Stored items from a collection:
..........

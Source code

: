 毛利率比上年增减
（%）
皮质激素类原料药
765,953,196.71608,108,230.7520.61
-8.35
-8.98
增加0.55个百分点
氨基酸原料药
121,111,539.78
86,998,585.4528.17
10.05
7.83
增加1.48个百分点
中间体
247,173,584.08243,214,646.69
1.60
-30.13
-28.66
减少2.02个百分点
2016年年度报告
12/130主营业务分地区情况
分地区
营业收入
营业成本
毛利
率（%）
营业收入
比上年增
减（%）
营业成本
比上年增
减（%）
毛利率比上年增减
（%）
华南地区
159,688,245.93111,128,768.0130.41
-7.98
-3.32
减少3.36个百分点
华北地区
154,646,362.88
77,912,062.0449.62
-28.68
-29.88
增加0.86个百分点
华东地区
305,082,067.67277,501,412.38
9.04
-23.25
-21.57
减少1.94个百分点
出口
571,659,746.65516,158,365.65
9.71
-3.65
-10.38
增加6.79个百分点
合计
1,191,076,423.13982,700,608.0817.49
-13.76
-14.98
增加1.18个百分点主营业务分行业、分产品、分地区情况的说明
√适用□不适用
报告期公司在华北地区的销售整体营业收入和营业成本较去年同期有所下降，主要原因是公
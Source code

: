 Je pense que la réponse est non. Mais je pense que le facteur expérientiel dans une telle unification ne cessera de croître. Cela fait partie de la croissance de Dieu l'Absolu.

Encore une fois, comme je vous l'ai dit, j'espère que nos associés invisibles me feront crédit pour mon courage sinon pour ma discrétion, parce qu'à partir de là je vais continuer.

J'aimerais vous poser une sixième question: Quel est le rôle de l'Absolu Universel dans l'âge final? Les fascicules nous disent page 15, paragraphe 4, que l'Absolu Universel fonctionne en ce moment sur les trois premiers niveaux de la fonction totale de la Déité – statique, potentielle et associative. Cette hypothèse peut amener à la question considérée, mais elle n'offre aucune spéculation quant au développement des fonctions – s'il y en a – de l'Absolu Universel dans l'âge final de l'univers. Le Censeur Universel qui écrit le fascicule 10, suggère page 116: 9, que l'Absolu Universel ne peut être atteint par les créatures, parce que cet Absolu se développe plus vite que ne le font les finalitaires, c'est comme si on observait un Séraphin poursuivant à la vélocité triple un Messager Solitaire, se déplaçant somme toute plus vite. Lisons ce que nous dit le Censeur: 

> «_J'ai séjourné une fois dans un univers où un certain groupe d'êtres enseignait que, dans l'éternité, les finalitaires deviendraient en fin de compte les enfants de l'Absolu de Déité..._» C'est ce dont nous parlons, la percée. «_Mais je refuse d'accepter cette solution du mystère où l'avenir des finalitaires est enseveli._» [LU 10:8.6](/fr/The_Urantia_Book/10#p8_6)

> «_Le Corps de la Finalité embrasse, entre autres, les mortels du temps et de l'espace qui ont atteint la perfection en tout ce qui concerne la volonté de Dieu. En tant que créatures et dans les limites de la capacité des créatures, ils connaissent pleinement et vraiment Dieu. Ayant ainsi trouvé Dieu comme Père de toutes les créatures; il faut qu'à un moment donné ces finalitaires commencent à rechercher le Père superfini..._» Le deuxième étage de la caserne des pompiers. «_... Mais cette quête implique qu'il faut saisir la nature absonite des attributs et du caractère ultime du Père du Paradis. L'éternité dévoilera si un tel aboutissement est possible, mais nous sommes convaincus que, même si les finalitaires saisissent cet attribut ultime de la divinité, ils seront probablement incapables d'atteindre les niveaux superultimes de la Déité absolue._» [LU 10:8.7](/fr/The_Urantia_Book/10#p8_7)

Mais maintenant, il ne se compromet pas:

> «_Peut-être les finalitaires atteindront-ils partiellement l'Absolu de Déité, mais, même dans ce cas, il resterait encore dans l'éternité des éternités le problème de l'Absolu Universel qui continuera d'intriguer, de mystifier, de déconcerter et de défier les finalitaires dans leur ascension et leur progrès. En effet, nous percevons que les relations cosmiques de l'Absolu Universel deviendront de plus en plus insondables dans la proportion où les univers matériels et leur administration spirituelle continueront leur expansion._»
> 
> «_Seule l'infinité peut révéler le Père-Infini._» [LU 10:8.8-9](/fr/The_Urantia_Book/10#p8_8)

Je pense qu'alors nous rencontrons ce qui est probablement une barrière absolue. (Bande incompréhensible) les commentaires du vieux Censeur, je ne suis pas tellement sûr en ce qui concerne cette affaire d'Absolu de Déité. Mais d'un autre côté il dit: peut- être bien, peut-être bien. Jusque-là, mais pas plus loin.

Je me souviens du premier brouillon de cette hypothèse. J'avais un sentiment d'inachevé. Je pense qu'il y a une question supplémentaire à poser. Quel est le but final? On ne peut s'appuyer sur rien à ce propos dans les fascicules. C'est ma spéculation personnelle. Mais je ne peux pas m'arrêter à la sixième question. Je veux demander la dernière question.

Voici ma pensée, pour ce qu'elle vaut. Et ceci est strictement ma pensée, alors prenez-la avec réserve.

..........

Task description: What's wanted is each line above, transcribed with nothing altered.

Written answer:
Source code

: 毛利率比上年增减
（%）
皮质激素类原料药
765,953,196.71608,108,230.7520.61
-8.35
-8.98
增加0.55个百分点
氨基酸原料药
121,111,539.78
86,998,585.4528.17
10.05
7.83
增加1.48个百分点
中间体
247,173,584.08243,214,646.69
1.60
-30.13
-28.66
减少2.02个百分点
2016年年度报告
12/130主营业务分地区情况
分地区
营业收入
营业成本
毛利
率（%）
营业收入
比上年增
减（%）
营业成本
比上年增
减（%）
毛利率比上年增减
（%）
华南地区
159,688,245.93111,128,768.0130.41
-7.98
-3.32
减少3.36个百分点
华北地区
154,646,362.88
77,912,062.0449.62
-28.68
-29.88
增加0.86个百分点
华东地区
305,082,067.67277,501,412.38
9.04
-23.25
-21.57
减少1.94个百分点
出口
571,659,746.65516,158,365.65
9.71
-3.65
-10.38
增加6.79个百分点
合计
1,191,076,423.13982,700,608.0817.49
-13.76
-14.98
增加1.18个百分点主营业务分行业、分产品、分地区情况的说明
√适用□不适用
报告期公司在华北地区的销售整体营业收入和营业成本较去年同期有所下降，主要原因是公
Source code

: Je pense que la réponse est non. Mais je pense que le facteur expérientiel dans une telle unification ne cessera de croître. Cela fait partie de la croissance de Dieu l'Absolu.

Encore une fois, comme je vous l'ai dit, j'espère que nos associés invisibles me feront crédit pour mon courage sinon pour ma discrétion, parce qu'à partir de là je vais continuer.

J'aimerais vous poser une sixième question: Quel est le rôle de l'Absolu Universel dans l'âge final? Les fascicules nous disent page 15, paragraphe 4, que l'Absolu Universel fonctionne en ce moment sur les trois premiers niveaux de la fonction totale de la Déité – statique, potentielle et associative. Cette hypothèse peut amener à la question considérée, mais elle n'offre aucune spéculation quant au développement des fonctions – s'il y en a – de l'Absolu Universel dans l'âge final de l'univers. Le Censeur Universel qui écrit le fascicule 10, suggère page 116: 9, que l'Absolu Universel ne peut être atteint par les créatures, parce que cet Absolu se développe plus vite que ne le font les finalitaires, c'est comme si on observait un Séraphin poursuivant à la vélocité triple un Messager Solitaire, se déplaçant somme toute plus vite. Lisons ce que nous dit le Censeur: 

> «_J'ai séjourné une fois dans un univers où un certain groupe d'êtres enseignait que, dans l'éternité, les finalitaires deviendraient en fin de compte les enfants de l'Absolu de Déité..._» C'est ce dont nous parlons, la percée. «_Mais je refuse d'accepter cette solution du mystère où l'avenir des finalitaires est enseveli._» [LU 10:8.6](/fr/The_Urantia_Book/10#p8_6)

> «_Le Corps de la Finalité embrasse, entre autres, les mortels du temps et de l'espace qui ont atteint la perfection en tout ce qui concerne la volonté de Dieu. En tant que créatures et dans les limites de la capacité des créatures, ils connaissent pleinement et vraiment Dieu. Ayant ainsi trouvé Dieu comme Père de toutes les créatures; il faut qu'à un moment donné ces finalitaires commencent à rechercher le Père superfini..._» Le deuxième étage de la caserne des pompiers. «_... Mais cette quête implique qu'il faut saisir la nature absonite des attributs et du caractère ultime du Père du Paradis. L'éternité dévoilera si un tel aboutissement est possible, mais nous sommes convaincus que, même si les finalitaires saisissent cet attribut ultime de la divinité, ils seront probablement incapables d'atteindre les niveaux superultimes de la Déité absolue._» [LU 10:8.7](/fr/The_Urantia_Book/10#p8_7)

Mais maintenant, il ne se compromet pas:

> «_Peut-être les finalitaires atteindront-ils partiellement l'Absolu de Déité, mais, même dans ce cas, il resterait encore dans l'éternité des éternités le problème de l'Absolu Universel qui continuera d'intriguer, de mystifier, de déconcerter et de défier les finalitaires dans leur ascension et leur progrès. En effet, nous percevons que les relations cosmiques de l'Absolu Universel deviendront de plus en plus insondables dans la proportion où les univers matériels et leur administration spirituelle continueront leur expansion._»
> 
> «_Seule l'infinité peut révéler le Père-Infini._» [LU 10:8.8-9](/fr/The_Urantia_Book/10#p8_8)

Je pense qu'alors nous rencontrons ce qui est probablement une barrière absolue. (Bande incompréhensible) les commentaires du vieux Censeur, je ne suis pas tellement sûr en ce qui concerne cette affaire d'Absolu de Déité. Mais d'un autre côté il dit: peut- être bien, peut-être bien. Jusque-là, mais pas plus loin.

Je me souviens du premier brouillon de cette hypothèse. J'avais un sentiment d'inachevé. Je pense qu'il y a une question supplémentaire à poser. Quel est le but final? On ne peut s'appuyer sur rien à ce propos dans les fascicules. C'est ma spéculation personnelle. Mais je ne peux pas m'arrêter à la sixième question. Je veux demander la dernière question.

Voici ma pensée, pour ce qu'elle vaut. Et ceci est strictement ma pensée, alors prenez-la avec réserve.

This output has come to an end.